(Saved data entries)
· · · ·
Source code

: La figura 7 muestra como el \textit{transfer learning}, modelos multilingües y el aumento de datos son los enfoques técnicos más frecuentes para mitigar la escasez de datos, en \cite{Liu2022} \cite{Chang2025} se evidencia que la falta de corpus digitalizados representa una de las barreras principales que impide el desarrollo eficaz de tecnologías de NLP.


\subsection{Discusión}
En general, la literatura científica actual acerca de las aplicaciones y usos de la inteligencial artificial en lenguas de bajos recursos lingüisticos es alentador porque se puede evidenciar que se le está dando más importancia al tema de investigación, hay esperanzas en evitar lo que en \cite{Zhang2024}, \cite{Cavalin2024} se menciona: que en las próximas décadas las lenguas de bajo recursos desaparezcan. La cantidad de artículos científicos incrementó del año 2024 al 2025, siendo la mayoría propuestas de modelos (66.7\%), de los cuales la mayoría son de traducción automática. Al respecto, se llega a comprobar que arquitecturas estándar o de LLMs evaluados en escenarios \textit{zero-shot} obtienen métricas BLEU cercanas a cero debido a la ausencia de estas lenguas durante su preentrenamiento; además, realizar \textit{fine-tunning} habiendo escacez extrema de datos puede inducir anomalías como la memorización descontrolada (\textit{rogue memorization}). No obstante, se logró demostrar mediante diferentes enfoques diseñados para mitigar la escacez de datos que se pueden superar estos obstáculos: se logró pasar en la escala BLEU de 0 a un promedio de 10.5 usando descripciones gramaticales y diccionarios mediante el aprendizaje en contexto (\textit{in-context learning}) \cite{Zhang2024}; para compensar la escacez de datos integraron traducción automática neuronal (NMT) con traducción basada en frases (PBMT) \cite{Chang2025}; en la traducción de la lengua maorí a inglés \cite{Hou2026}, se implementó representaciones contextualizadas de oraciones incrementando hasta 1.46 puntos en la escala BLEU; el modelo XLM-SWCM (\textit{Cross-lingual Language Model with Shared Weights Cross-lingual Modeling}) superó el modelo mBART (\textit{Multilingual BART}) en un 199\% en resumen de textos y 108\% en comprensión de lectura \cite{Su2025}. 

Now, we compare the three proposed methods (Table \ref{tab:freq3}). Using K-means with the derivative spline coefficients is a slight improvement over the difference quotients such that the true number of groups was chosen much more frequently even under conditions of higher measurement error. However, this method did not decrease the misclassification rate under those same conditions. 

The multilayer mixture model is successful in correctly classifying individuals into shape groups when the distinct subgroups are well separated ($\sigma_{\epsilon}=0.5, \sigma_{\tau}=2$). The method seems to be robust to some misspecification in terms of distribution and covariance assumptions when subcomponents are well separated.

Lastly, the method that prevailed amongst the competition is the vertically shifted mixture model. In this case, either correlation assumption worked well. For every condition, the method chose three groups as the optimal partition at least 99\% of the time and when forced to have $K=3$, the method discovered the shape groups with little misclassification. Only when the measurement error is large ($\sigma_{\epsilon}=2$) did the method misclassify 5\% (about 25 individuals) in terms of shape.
· · · ·
» PROBLEM REQUIREMENTS
Using the same words as the original, repeat the records above.

» WORKED SOLUTION
Source code

: La figura 7 muestra como el \textit{transfer learning}, modelos multilingües y el aumento de datos son los enfoques técnicos más frecuentes para mitigar la escasez de datos, en \cite{Liu2022} \cite{Chang2025} se evidencia que la falta de corpus digitalizados representa una de las barreras principales que impide el desarrollo eficaz de tecnologías de NLP.


\subsection{Discusión}
En general, la literatura científica actual acerca de las aplicaciones y usos de la inteligencial artificial en lenguas de bajos recursos lingüisticos es alentador porque se puede evidenciar que se le está dando más importancia al tema de investigación, hay esperanzas en evitar lo que en \cite{Zhang2024}, \cite{Cavalin2024} se menciona: que en las próximas décadas las lenguas de bajo recursos desaparezcan. La cantidad de artículos científicos incrementó del año 2024 al 2025, siendo la mayoría propuestas de modelos (66.7\%), de los cuales la mayoría son de traducción automática. Al respecto, se llega a comprobar que arquitecturas estándar o de LLMs evaluados en escenarios \textit{zero-shot} obtienen métricas BLEU cercanas a cero debido a la ausencia de estas lenguas durante su preentrenamiento; además, realizar \textit{fine-tunning} habiendo escacez extrema de datos puede inducir anomalías como la memorización descontrolada (\textit{rogue memorization}). No obstante, se logró demostrar mediante diferentes enfoques diseñados para mitigar la escacez de datos que se pueden superar estos obstáculos: se logró pasar en la escala BLEU de 0 a un promedio de 10.5 usando descripciones gramaticales y diccionarios mediante el aprendizaje en contexto (\textit{in-context learning}) \cite{Zhang2024}; para compensar la escacez de datos integraron traducción automática neuronal (NMT) con traducción basada en frases (PBMT) \cite{Chang2025}; en la traducción de la lengua maorí a inglés \cite{Hou2026}, se implementó representaciones contextualizadas de oraciones incrementando hasta 1.46 puntos en la escala BLEU; el modelo XLM-SWCM (\textit{Cross-lingual Language Model with Shared Weights Cross-lingual Modeling}) superó el modelo mBART (\textit{Multilingual BART}) en un 199\% en resumen de textos y 108\% en comprensión de lectura \cite{Su2025}. 

Now, we compare the three proposed methods (Table \ref{tab:freq3}). Using K-means with the derivative spline coefficients is a slight improvement over the difference quotients such that the true number of groups was chosen much more frequently even under conditions of higher measurement error. However, this method did not decrease the misclassification rate under those same conditions. 

The multilayer mixture model is successful in correctly classifying individuals into shape groups when the distinct subgroups are well separated ($\sigma_{\epsilon}=0.5, \sigma_{\tau}=2$). The method seems to be robust to some misspecification in terms of distribution and covariance assumptions when subcomponents are well separated.

Lastly, the method that prevailed amongst the competition is the vertically shifted mixture model. In this case, either correlation assumption worked well. For every condition, the method chose three groups as the optimal partition at least 99\% of the time and when forced to have $K=3$, the method discovered the shape groups with little misclassification. Only when the measurement error is large ($\sigma_{\epsilon}=2$) did the method misclassify 5\% (about 25 individuals) in terms of shape.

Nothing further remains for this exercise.